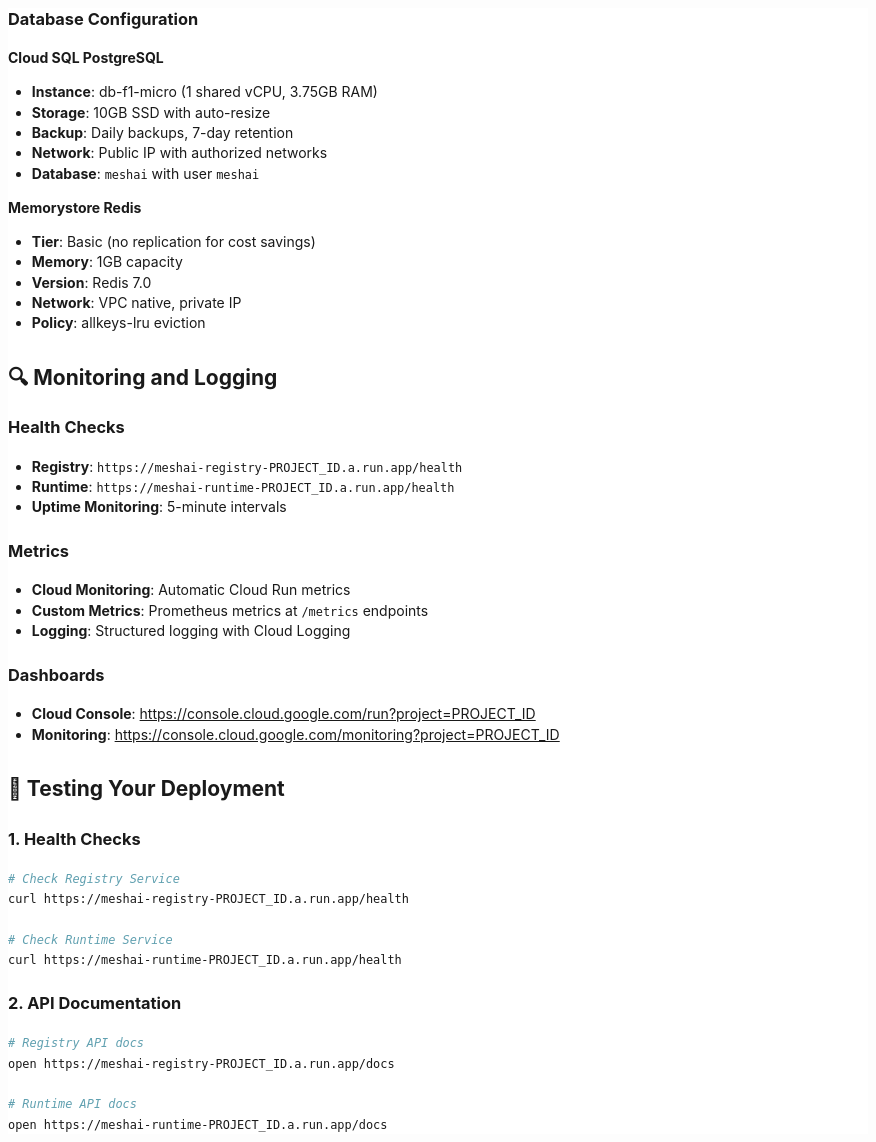 ### Database Configuration

**Cloud SQL PostgreSQL**
- **Instance**: db-f1-micro (1 shared vCPU, 3.75GB RAM)
- **Storage**: 10GB SSD with auto-resize
- **Backup**: Daily backups, 7-day retention
- **Network**: Public IP with authorized networks
- **Database**: `meshai` with user `meshai`

**Memorystore Redis**
- **Tier**: Basic (no replication for cost savings)
- **Memory**: 1GB capacity
- **Version**: Redis 7.0
- **Network**: VPC native, private IP
- **Policy**: allkeys-lru eviction

## 🔍 Monitoring and Logging

### Health Checks
- **Registry**: `https://meshai-registry-PROJECT_ID.a.run.app/health`
- **Runtime**: `https://meshai-runtime-PROJECT_ID.a.run.app/health`
- **Uptime Monitoring**: 5-minute intervals

### Metrics
- **Cloud Monitoring**: Automatic Cloud Run metrics
- **Custom Metrics**: Prometheus metrics at `/metrics` endpoints
- **Logging**: Structured logging with Cloud Logging

### Dashboards
- **Cloud Console**: https://console.cloud.google.com/run?project=PROJECT_ID
- **Monitoring**: https://console.cloud.google.com/monitoring?project=PROJECT_ID

## 🧪 Testing Your Deployment

### 1. Health Checks
```bash
# Check Registry Service
curl https://meshai-registry-PROJECT_ID.a.run.app/health

# Check Runtime Service  
curl https://meshai-runtime-PROJECT_ID.a.run.app/health
```

### 2. API Documentation
```bash
# Registry API docs
open https://meshai-registry-PROJECT_ID.a.run.app/docs

# Runtime API docs
open https://meshai-runtime-PROJECT_ID.a.run.app/docs
```
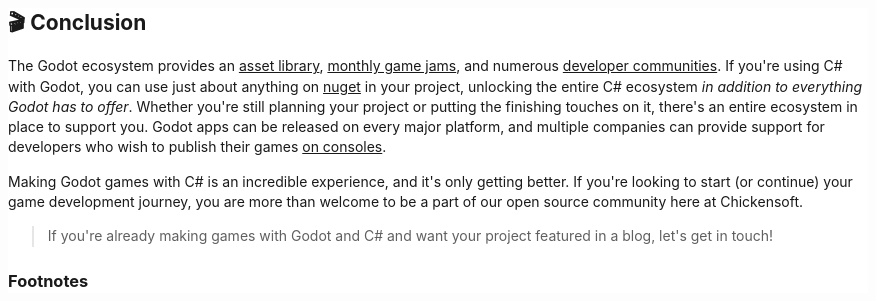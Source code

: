 ## 🎬 Conclusion

The Godot ecosystem provides an [asset library][asset-library], [monthly game jams][game-jams], and numerous [developer communities][communities]. If you're using C# with Godot, you can use just about anything on [nuget] in your project, unlocking the entire C# ecosystem _in addition to everything Godot has to offer_. Whether you're still planning your project or putting the finishing touches on it, there's an entire ecosystem in place to support you. Godot apps can be released on every major platform, and multiple companies can provide support for developers who wish to publish their games [on consoles][consoles].

Making Godot games with C# is an incredible experience, and it's only getting better. If you're looking to start (or continue) your game development journey, you are more than welcome to be a part of our open source community here at Chickensoft.

> If you're already making games with Godot and C# and want your project featured in a blog, let's get in touch!

<BlogDiscordInvite />

### Footnotes

[^1]: Hosting the blog on a website instead of on Medium allows me to integrate custom widgets: it's a big win all around. If you like this website, [feel free to fork it][chickensoft-website]. Besides, hacker news readers (who have been the most engaged audience so far) tend to dislike Medium because of the reading limit. If you're reading this from hacker news (or anywhere else), welcome!
[^2]: Tune into around 00:48:00 of [The Role of Open Source Game Engines: Godot and O3DE][open-metaverse] on the Podcast [Building the Open Metaverse][open-metaverse-podcast]



[asset-library]: https://godotengine.org/asset-library/asset
[game-jams]: https://godotwildjam.com
[communities]: https://godotengine.org/community/user-groups
[nuget]: https://www.nuget.org
[consoles]: https://godotengine.org/article/godot-consoles-all-you-need-know
[godot4beta]: https://godotengine.org/article/dev-snapshot-godot-4-0-beta-1#rendering
[open-metaverse]: https://uk-podcasts.co.uk/podcast/building-the-open-metaverse/the-role-of-open-source-game-engines-godot-and-o3d
[open-metaverse-podcast]: https://cesium.com/open-metaverse-podcast/
[juan]: https://twitter.com/reduzio
[patreon]: https://www.patreon.com/godotengine/posts
[r/godot]: https://www.reddit.com/r/godot/
[unity-problems]: /blog/indie-game-godot#unrest-in-the-indie-c-game-dev-world
[godot-discord]: https://discord.gg/4JBkykG
[reddit-asset-store-comment]: https://www.reddit.com/r/godot/comments/o5pam9/comment/h2o1u5w/?utm_source=share&utm_medium=web2x&context=3
[godot-foundation]: https://godotengine.org/article/godots-graduation-godot-moves-to-a-new-foundation
[unity-painful]: https://www.youtube.com/watch?v=7PpkAhVZMDc
[godot-docs]: https://docs.godotengine.org/en/stable/index.html
[paulloz]: https://twitter.com/pauljoannon
[csharp-godot-docs]: https://paulloz.github.io/godot-csharp-api/
[neikeq]: https://github.com/neikeq
[native-extension]: https://discord.com/channels/862108653488963604/1039016978528088074/1039212956438773843
[satirogue]: https://github.com/lewiji/SatiRogue
[tetrismckenna]: https://twitter.com/TetrisMcKenna
[chicken]: https://github.com/chickensoft-games/chicken
[chickensoft-website]: https://github.com/chickensoft-games/chickensoft_site
[go_dot_dep]: https://github.com/chickensoft-games/go_dot_dep
[go_dot_log]: https://github.com/chickensoft-games/go_dot_log
[go_dot_test]: https://github.com/chickensoft-games/go_dot_test
[go_dot_net]: https://github.com/chickensoft-games/go_dot_net
[godot-paid-assets]: https://twitter.com/reduzio/status/1395380550983196673
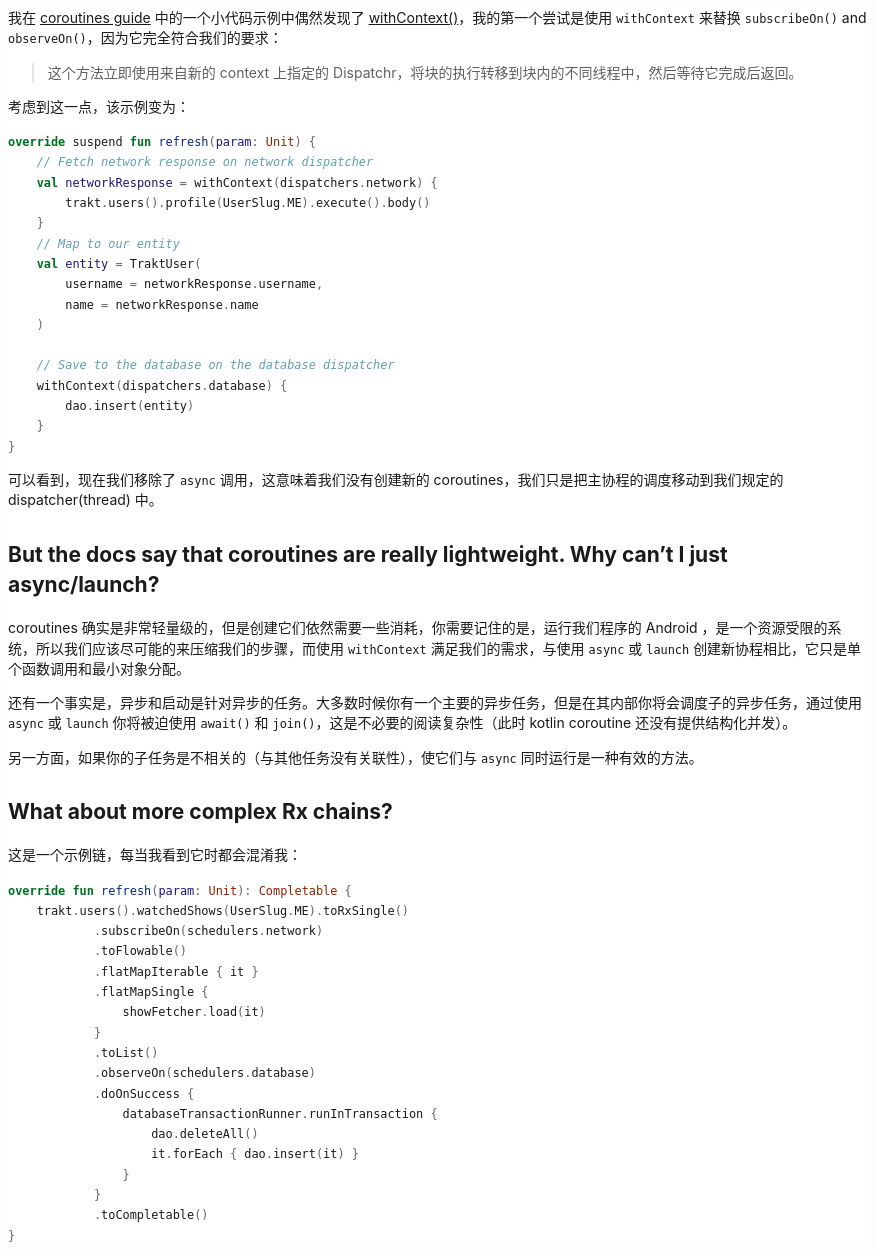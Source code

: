 我在 [coroutines guide](https://github.com/Kotlin/kotlinx.coroutines/blob/master/coroutines-guide.md#thread-confinement-fine-grained) 中的一个小代码示例中偶然发现了 [withContext()](https://kotlin.github.io/kotlinx.coroutines/kotlinx-coroutines-core/kotlinx.coroutines.experimental/with-context.html)，我的第一个尝试是使用 `withContext` 来替换 `subscribeOn()` and `observeOn()`，因为它完全符合我们的要求：

> 这个方法立即使用来自新的 context 上指定的 Dispatchr，将块的执行转移到块内的不同线程中，然后等待它完成后返回。

考虑到这一点，该示例变为：

```kotlin
override suspend fun refresh(param: Unit) {
    // Fetch network response on network dispatcher
    val networkResponse = withContext(dispatchers.network) {
        trakt.users().profile(UserSlug.ME).execute().body()
    }
    // Map to our entity
    val entity = TraktUser(
        username = networkResponse.username,
        name = networkResponse.name
    )

    // Save to the database on the database dispatcher
    withContext(dispatchers.database) {
        dao.insert(entity)
    }
}
```

可以看到，现在我们移除了 `async` 调用，这意味着我们没有创建新的 coroutines，我们只是把主协程的调度移动到我们规定的 dispatcher(thread) 中。

## But the docs say that coroutines are really lightweight. Why can’t I just async/launch?

coroutines 确实是非常轻量级的，但是创建它们依然需要一些消耗，你需要记住的是，运行我们程序的 Android ，是一个资源受限的系统，所以我们应该尽可能的来压缩我们的步骤，而使用 `withContext` 满足我们的需求，与使用 `async` 或 `launch` 创建新协程相比，它只是单个函数调用和最小对象分配。

还有一个事实是，异步和启动是针对异步的任务。大多数时候你有一个主要的异步任务，但是在其内部你将会调度子的异步任务，通过使用 `async` 或 `launch` 你将被迫使用 `await()` 和 `join()`，这是不必要的阅读复杂性（此时 kotlin coroutine 还没有提供结构化并发）。

另一方面，如果你的子任务是不相关的（与其他任务没有关联性），使它们与 `async` 同时运行是一种有效的方法。

## What about more complex Rx chains?

这是一个示例链，每当我看到它时都会混淆我：

```kotlin
override fun refresh(param: Unit): Completable {
    trakt.users().watchedShows(UserSlug.ME).toRxSingle()
            .subscribeOn(schedulers.network)
            .toFlowable()
            .flatMapIterable { it }
            .flatMapSingle {
                showFetcher.load(it)
            }
            .toList()
            .observeOn(schedulers.database)
            .doOnSuccess {
                databaseTransactionRunner.runInTransaction {
                    dao.deleteAll()
                    it.forEach { dao.insert(it) }
                }
            }
            .toCompletable()
}
```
-----
* **What is needed**:
What is needed is an exact reprint of every entry, pictures excluded.

* **Exercise response**:
 ### Database Configuration

**Cloud SQL PostgreSQL**
- **Instance**: db-f1-micro (1 shared vCPU, 3.75GB RAM)
- **Storage**: 10GB SSD with auto-resize
- **Backup**: Daily backups, 7-day retention
- **Network**: Public IP with authorized networks
- **Database**: `meshai` with user `meshai`

**Memorystore Redis**
- **Tier**: Basic (no replication for cost savings)
- **Memory**: 1GB capacity
- **Version**: Redis 7.0
- **Network**: VPC native, private IP
- **Policy**: allkeys-lru eviction

## 🔍 Monitoring and Logging

### Health Checks
- **Registry**: `https://meshai-registry-PROJECT_ID.a.run.app/health`
- **Runtime**: `https://meshai-runtime-PROJECT_ID.a.run.app/health`
- **Uptime Monitoring**: 5-minute intervals

### Metrics
- **Cloud Monitoring**: Automatic Cloud Run metrics
- **Custom Metrics**: Prometheus metrics at `/metrics` endpoints
- **Logging**: Structured logging with Cloud Logging

### Dashboards
- **Cloud Console**: https://console.cloud.google.com/run?project=PROJECT_ID
- **Monitoring**: https://console.cloud.google.com/monitoring?project=PROJECT_ID

## 🧪 Testing Your Deployment

### 1. Health Checks
```bash
# Check Registry Service
curl https://meshai-registry-PROJECT_ID.a.run.app/health

# Check Runtime Service  
curl https://meshai-runtime-PROJECT_ID.a.run.app/health
```

### 2. API Documentation
```bash
# Registry API docs
open https://meshai-registry-PROJECT_ID.a.run.app/docs

# Runtime API docs
open https://meshai-runtime-PROJECT_ID.a.run.app/docs
```
Source code

: ## 🎬 Conclusion

The Godot ecosystem provides an [asset library][asset-library], [monthly game jams][game-jams], and numerous [developer communities][communities]. If you're using C# with Godot, you can use just about anything on [nuget] in your project, unlocking the entire C# ecosystem _in addition to everything Godot has to offer_. Whether you're still planning your project or putting the finishing touches on it, there's an entire ecosystem in place to support you. Godot apps can be released on every major platform, and multiple companies can provide support for developers who wish to publish their games [on consoles][consoles].

Making Godot games with C# is an incredible experience, and it's only getting better. If you're looking to start (or continue) your game development journey, you are more than welcome to be a part of our open source community here at Chickensoft.

> If you're already making games with Godot and C# and want your project featured in a blog, let's get in touch!

<BlogDiscordInvite />

### Footnotes

[^1]: Hosting the blog on a website instead of on Medium allows me to integrate custom widgets: it's a big win all around. If you like this website, [feel free to fork it][chickensoft-website]. Besides, hacker news readers (who have been the most engaged audience so far) tend to dislike Medium because of the reading limit. If you're reading this from hacker news (or anywhere else), welcome!
[^2]: Tune into around 00:48:00 of [The Role of Open Source Game Engines: Godot and O3DE][open-metaverse] on the Podcast [Building the Open Metaverse][open-metaverse-podcast]



[asset-library]: https://godotengine.org/asset-library/asset
[game-jams]: https://godotwildjam.com
[communities]: https://godotengine.org/community/user-groups
[nuget]: https://www.nuget.org
[consoles]: https://godotengine.org/article/godot-consoles-all-you-need-know
[godot4beta]: https://godotengine.org/article/dev-snapshot-godot-4-0-beta-1#rendering
[open-metaverse]: https://uk-podcasts.co.uk/podcast/building-the-open-metaverse/the-role-of-open-source-game-engines-godot-and-o3d
[open-metaverse-podcast]: https://cesium.com/open-metaverse-podcast/
[juan]: https://twitter.com/reduzio
[patreon]: https://www.patreon.com/godotengine/posts
[r/godot]: https://www.reddit.com/r/godot/
[unity-problems]: /blog/indie-game-godot#unrest-in-the-indie-c-game-dev-world
[godot-discord]: https://discord.gg/4JBkykG
[reddit-asset-store-comment]: https://www.reddit.com/r/godot/comments/o5pam9/comment/h2o1u5w/?utm_source=share&utm_medium=web2x&context=3
[godot-foundation]: https://godotengine.org/article/godots-graduation-godot-moves-to-a-new-foundation
[unity-painful]: https://www.youtube.com/watch?v=7PpkAhVZMDc
[godot-docs]: https://docs.godotengine.org/en/stable/index.html
[paulloz]: https://twitter.com/pauljoannon
[csharp-godot-docs]: https://paulloz.github.io/godot-csharp-api/
[neikeq]: https://github.com/neikeq
[native-extension]: https://discord.com/channels/862108653488963604/1039016978528088074/1039212956438773843
[satirogue]: https://github.com/lewiji/SatiRogue
[tetrismckenna]: https://twitter.com/TetrisMcKenna
[chicken]: https://github.com/chickensoft-games/chicken
[chickensoft-website]: https://github.com/chickensoft-games/chickensoft_site
[go_dot_dep]: https://github.com/chickensoft-games/go_dot_dep
[go_dot_log]: https://github.com/chickensoft-games/go_dot_log
[go_dot_test]: https://github.com/chickensoft-games/go_dot_test
[go_dot_net]: https://github.com/chickensoft-games/go_dot_net
[godot-paid-assets]: https://twitter.com/reduzio/status/1395380550983196673
Source code

: 我在 [coroutines guide](https://github.com/Kotlin/kotlinx.coroutines/blob/master/coroutines-guide.md#thread-confinement-fine-grained) 中的一个小代码示例中偶然发现了 [withContext()](https://kotlin.github.io/kotlinx.coroutines/kotlinx-coroutines-core/kotlinx.coroutines.experimental/with-context.html)，我的第一个尝试是使用 `withContext` 来替换 `subscribeOn()` and `observeOn()`，因为它完全符合我们的要求：

> 这个方法立即使用来自新的 context 上指定的 Dispatchr，将块的执行转移到块内的不同线程中，然后等待它完成后返回。

考虑到这一点，该示例变为：

```kotlin
override suspend fun refresh(param: Unit) {
    // Fetch network response on network dispatcher
    val networkResponse = withContext(dispatchers.network) {
        trakt.users().profile(UserSlug.ME).execute().body()
    }
    // Map to our entity
    val entity = TraktUser(
        username = networkResponse.username,
        name = networkResponse.name
    )

    // Save to the database on the database dispatcher
    withContext(dispatchers.database) {
        dao.insert(entity)
    }
}
```

可以看到，现在我们移除了 `async` 调用，这意味着我们没有创建新的 coroutines，我们只是把主协程的调度移动到我们规定的 dispatcher(thread) 中。

## But the docs say that coroutines are really lightweight. Why can’t I just async/launch?

coroutines 确实是非常轻量级的，但是创建它们依然需要一些消耗，你需要记住的是，运行我们程序的 Android ，是一个资源受限的系统，所以我们应该尽可能的来压缩我们的步骤，而使用 `withContext` 满足我们的需求，与使用 `async` 或 `launch` 创建新协程相比，它只是单个函数调用和最小对象分配。

还有一个事实是，异步和启动是针对异步的任务。大多数时候你有一个主要的异步任务，但是在其内部你将会调度子的异步任务，通过使用 `async` 或 `launch` 你将被迫使用 `await()` 和 `join()`，这是不必要的阅读复杂性（此时 kotlin coroutine 还没有提供结构化并发）。

另一方面，如果你的子任务是不相关的（与其他任务没有关联性），使它们与 `async` 同时运行是一种有效的方法。

## What about more complex Rx chains?

这是一个示例链，每当我看到它时都会混淆我：

```kotlin
override fun refresh(param: Unit): Completable {
    trakt.users().watchedShows(UserSlug.ME).toRxSingle()
            .subscribeOn(schedulers.network)
            .toFlowable()
            .flatMapIterable { it }
            .flatMapSingle {
                showFetcher.load(it)
            }
            .toList()
            .observeOn(schedulers.database)
            .doOnSuccess {
                databaseTransactionRunner.runInTransaction {
                    dao.deleteAll()
                    it.forEach { dao.insert(it) }
                }
            }
            .toCompletable()
}
```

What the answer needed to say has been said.